I certainly didn’t want to loathe logging into WordPress every time I updated my site, and I didn’t want anyone else to either.

WordPress is a powerful content management system, but before the admin can go in and manage their content using WordPress, the developer needs to manage WordPress using their content.

So here are the steps I took during development—

1. Customize the admin menu to mirror the front-end menu.  Use custom post types. I had comic posts that were accessed on the website using one main link, so I developed a specific area in the backend to manage that content. Same with the ‘Joke of the Day’ and ‘Shop’. No one wants to dig through a list of three hundred posts, organized into categories, where all content is organized by date. Organize by content type instead. When our colorist needs to update the most recent comic for the first time, the obvious choice is to click on the link at the top of the admin bar titled ‘Comics’.  Have a blog section titled ‘Blog’ or ‘Articles’?  Change the name from ‘Posts’ to whatever it is called on the actual website.

comic-backend comic-frotend

2. Develop ‘edit’ pages to mirror the front-end web page. Elliot Condon’s wonderful plugin.  Advanced Custom Fields lets you add a number of useful page management tools to make updating easy: text areas, an image uploader, checkboxes, dropdown menus, almost anything you can think of.  It’s the best way to prepare a page for the admin.

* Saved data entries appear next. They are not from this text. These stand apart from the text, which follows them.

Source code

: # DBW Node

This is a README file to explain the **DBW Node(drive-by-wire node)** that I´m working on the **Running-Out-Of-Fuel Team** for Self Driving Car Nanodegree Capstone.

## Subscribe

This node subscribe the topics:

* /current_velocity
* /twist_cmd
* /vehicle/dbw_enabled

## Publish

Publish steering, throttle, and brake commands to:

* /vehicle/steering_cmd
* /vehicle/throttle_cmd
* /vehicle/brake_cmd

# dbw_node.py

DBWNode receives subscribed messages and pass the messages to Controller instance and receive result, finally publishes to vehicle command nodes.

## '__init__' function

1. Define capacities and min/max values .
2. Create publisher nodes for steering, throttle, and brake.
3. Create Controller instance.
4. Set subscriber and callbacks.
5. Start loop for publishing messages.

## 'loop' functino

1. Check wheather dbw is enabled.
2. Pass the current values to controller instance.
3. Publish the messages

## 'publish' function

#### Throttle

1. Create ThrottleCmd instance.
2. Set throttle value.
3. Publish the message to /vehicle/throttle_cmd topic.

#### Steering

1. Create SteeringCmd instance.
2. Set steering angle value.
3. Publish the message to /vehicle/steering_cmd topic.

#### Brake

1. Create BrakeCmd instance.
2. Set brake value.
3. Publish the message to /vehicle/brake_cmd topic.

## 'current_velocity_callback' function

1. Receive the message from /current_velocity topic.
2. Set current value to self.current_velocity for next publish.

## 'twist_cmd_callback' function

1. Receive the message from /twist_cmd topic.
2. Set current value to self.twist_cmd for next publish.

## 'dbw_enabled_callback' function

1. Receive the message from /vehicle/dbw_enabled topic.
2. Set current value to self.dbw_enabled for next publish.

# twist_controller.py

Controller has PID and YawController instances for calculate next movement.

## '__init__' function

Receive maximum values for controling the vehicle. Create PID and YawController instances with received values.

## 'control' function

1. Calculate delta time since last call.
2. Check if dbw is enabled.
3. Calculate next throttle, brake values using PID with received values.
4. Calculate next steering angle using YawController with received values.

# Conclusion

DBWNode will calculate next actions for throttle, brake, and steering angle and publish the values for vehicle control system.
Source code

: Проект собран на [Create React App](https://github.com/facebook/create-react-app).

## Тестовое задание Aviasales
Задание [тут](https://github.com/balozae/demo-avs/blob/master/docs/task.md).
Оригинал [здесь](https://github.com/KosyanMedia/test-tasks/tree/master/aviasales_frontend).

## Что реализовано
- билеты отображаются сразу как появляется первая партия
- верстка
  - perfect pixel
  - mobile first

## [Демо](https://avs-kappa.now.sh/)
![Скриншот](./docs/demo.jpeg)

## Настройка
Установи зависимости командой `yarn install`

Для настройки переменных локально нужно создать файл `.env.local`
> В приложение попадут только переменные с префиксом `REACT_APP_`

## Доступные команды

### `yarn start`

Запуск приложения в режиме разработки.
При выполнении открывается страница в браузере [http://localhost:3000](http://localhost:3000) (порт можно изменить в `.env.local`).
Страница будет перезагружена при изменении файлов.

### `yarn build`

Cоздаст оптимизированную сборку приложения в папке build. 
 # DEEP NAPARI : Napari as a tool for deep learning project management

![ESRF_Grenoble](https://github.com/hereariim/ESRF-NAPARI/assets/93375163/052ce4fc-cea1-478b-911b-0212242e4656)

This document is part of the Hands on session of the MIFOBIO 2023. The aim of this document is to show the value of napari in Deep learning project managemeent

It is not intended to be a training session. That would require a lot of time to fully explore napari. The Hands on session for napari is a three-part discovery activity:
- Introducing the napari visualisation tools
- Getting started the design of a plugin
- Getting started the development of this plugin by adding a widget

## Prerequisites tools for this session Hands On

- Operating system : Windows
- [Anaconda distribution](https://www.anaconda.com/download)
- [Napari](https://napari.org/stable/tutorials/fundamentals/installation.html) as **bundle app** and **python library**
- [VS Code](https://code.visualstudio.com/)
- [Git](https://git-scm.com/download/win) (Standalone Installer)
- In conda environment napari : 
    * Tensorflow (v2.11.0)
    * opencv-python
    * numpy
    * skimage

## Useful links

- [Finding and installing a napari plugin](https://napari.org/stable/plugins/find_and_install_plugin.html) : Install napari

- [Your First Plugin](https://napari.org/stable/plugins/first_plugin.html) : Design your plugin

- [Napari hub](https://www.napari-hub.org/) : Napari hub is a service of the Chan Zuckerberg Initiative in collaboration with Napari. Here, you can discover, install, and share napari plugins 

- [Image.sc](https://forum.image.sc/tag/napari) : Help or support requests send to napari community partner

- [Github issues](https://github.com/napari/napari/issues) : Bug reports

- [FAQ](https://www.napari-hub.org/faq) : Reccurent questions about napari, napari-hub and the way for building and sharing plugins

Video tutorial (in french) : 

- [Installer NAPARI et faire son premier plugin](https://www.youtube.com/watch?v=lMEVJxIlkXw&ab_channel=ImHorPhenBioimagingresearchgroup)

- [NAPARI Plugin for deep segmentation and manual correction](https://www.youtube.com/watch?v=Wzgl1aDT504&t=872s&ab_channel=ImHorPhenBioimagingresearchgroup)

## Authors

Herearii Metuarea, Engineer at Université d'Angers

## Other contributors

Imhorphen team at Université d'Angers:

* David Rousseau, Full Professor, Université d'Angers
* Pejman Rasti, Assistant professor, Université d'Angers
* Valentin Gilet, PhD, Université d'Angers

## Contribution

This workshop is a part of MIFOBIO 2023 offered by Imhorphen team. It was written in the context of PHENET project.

My ‘About’ page needed two images, two headers and two paragraph sections. So that’s exactly how I organized the ‘Edit’ page.  In the same order it was to appear on the front end, I added an image upload, an input for the title and a text area for the bio copy.  When the writer visited this admin page to update his bio, he knew exactly where to put it.  Advanced Custom Fields is a free plugin that includes the core fields. They also offer moderately priced add-ons that allow for dreamy galleries, repeater fields and a flexible content field option that changed the way I build websites.

contact-backendcontact-frontend

3. When possible, ditch the WYSIWYG editor (or customize it ). The default WordPress content editor is very helpful, but sometimes frustrating. I didn’t want to have to deal with random placed div tags, images wrapped in paragraph tags, or the ‘ ’ that pops up when you don’t want it to. If I’m not using it, I ditch it.  If you’re using Advanced Custom Fields, this can be as simple as clicking a checkbox.  Advanced Custom Fields also has a WYSIWYG field, so if you need four content editing sections for your page with tabbed sections, you can have four. If you want to get advanced, you can even use a neat little filter to customize the toolbar so your admin only has editing options that corresponds with the overall site design.

hide-wysiwyg

4. Trim out what you can. Not using comments? Get rid of them. Don’t want to see that random content in your dashboard? Hide it. Not using categories? Goodbye. See Justin’s post for a great start.

Of course, we don’t always get content so straightforward. Often there will be functionalities needed for a website that call for abstract managing systems.  Nevertheless, I think it’s good practice to start off every custom theme build and customization by contemplating admin experience.  It makes an admin’s life that much easier!